Required work: Lines holding the word "Dashboard": how many does the material below have? Answer with nothing but the number.

Data extract:
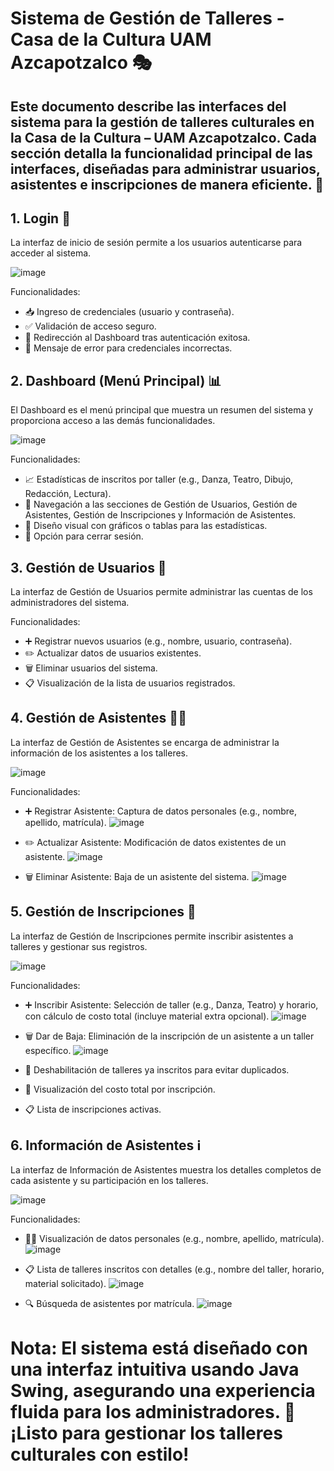 # Sistema de Gestión de Talleres - Casa de la Cultura UAM Azcapotzalco 🎭

Este documento describe las interfaces del sistema para la gestión de talleres culturales en la Casa de la Cultura – UAM Azcapotzalco. Cada sección detalla la funcionalidad principal de las interfaces, diseñadas para administrar usuarios, asistentes e inscripciones de manera eficiente. 🚀
---
## 1. Login 🔐

La interfaz de inicio de sesión permite a los usuarios autenticarse para acceder al sistema.

![image](https://github.com/user-attachments/assets/1def7677-2367-47c2-85ce-6621b2e8a296)

Funcionalidades:
- 📥 Ingreso de credenciales (usuario y contraseña).
- ✅ Validación de acceso seguro.
- 🚪 Redirección al Dashboard tras autenticación exitosa.
- 🚫 Mensaje de error para credenciales incorrectas.

## 2. Dashboard (Menú Principal) 📊

El Dashboard es el menú principal que muestra un resumen del sistema y proporciona acceso a las demás funcionalidades.

![image](https://github.com/user-attachments/assets/fbdb5d3f-52d4-4e43-8e18-f7a3e3c84ca1)

Funcionalidades:
- 📈 Estadísticas de inscritos por taller (e.g., Danza, Teatro, Dibujo, Redacción, Lectura).
- 🧭 Navegación a las secciones de Gestión de Usuarios, Gestión de Asistentes, Gestión de Inscripciones y Información de Asistentes.
- 🎨 Diseño visual con gráficos o tablas para las estadísticas.
- 🔄 Opción para cerrar sesión.

## 3. Gestión de Usuarios 👥

La interfaz de Gestión de Usuarios permite administrar las cuentas de los administradores del sistema.

Funcionalidades:
- ➕ Registrar nuevos usuarios (e.g., nombre, usuario, contraseña).
- ✏️ Actualizar datos de usuarios existentes.
- 🗑️ Eliminar usuarios del sistema.
- 📋 Visualización de la lista de usuarios registrados.

## 4. Gestión de Asistentes 🧑‍🎓

La interfaz de Gestión de Asistentes se encarga de administrar la información de los asistentes a los talleres.

![image](https://github.com/user-attachments/assets/0b575939-860c-4056-866c-c273156a8d87)

Funcionalidades:
- ➕ Registrar Asistente: Captura de datos personales (e.g., nombre, apellido, matrícula).
![image](https://github.com/user-attachments/assets/ee1928a9-7ecd-436f-9a2e-e6a2d5b9960a)

- ✏️ Actualizar Asistente: Modificación de datos existentes de un asistente.
![image](https://github.com/user-attachments/assets/7d9f07fb-5efa-41d7-82d5-09fbacb7a5b1)

- 🗑️ Eliminar Asistente: Baja de un asistente del sistema.
![image](https://github.com/user-attachments/assets/0e820ffa-5345-4654-bc68-af06a17bdbdf)

## 5. Gestión de Inscripciones 📝

La interfaz de Gestión de Inscripciones permite inscribir asistentes a talleres y gestionar sus registros.

![image](https://github.com/user-attachments/assets/8a27fb8e-443f-4dfc-ac84-f273c71f4669)

Funcionalidades:
- ➕ Inscribir Asistente: Selección de taller (e.g., Danza, Teatro) y horario, con cálculo de costo total (incluye material extra opcional).
![image](https://github.com/user-attachments/assets/46937dc7-5427-495b-8ea8-de632ff964f7)

- 🗑️ Dar de Baja: Eliminación de la inscripción de un asistente a un taller específico.
![image](https://github.com/user-attachments/assets/848e0672-53fe-42b3-adab-012affb104c8)

- 🚫 Deshabilitación de talleres ya inscritos para evitar duplicados.
- 💸 Visualización del costo total por inscripción.
- 📋 Lista de inscripciones activas.

## 6. Información de Asistentes ℹ️

La interfaz de Información de Asistentes muestra los detalles completos de cada asistente y su participación en los talleres.

![image](https://github.com/user-attachments/assets/97c3b195-3668-41eb-b4e0-1d7ac704d5f7)

Funcionalidades:
- 🧑‍🎓 Visualización de datos personales (e.g., nombre, apellido, matrícula).
![image](https://github.com/user-attachments/assets/8968b13a-722e-4b65-88bd-784bd8b04d0b)

- 📋 Lista de talleres inscritos con detalles (e.g., nombre del taller, horario, material solicitado).
![image](https://github.com/user-attachments/assets/b670628b-2bc5-44fc-8252-03e31a087d49)

- 🔍 Búsqueda de asistentes por matrícula.
![image](https://github.com/user-attachments/assets/be018aee-5886-4c97-9030-b151f6e1da51)


# Nota: El sistema está diseñado con una interfaz intuitiva usando Java Swing, asegurando una experiencia fluida para los administradores. 🎉 ¡Listo para gestionar los talleres culturales con estilo!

Response to the exercise: 3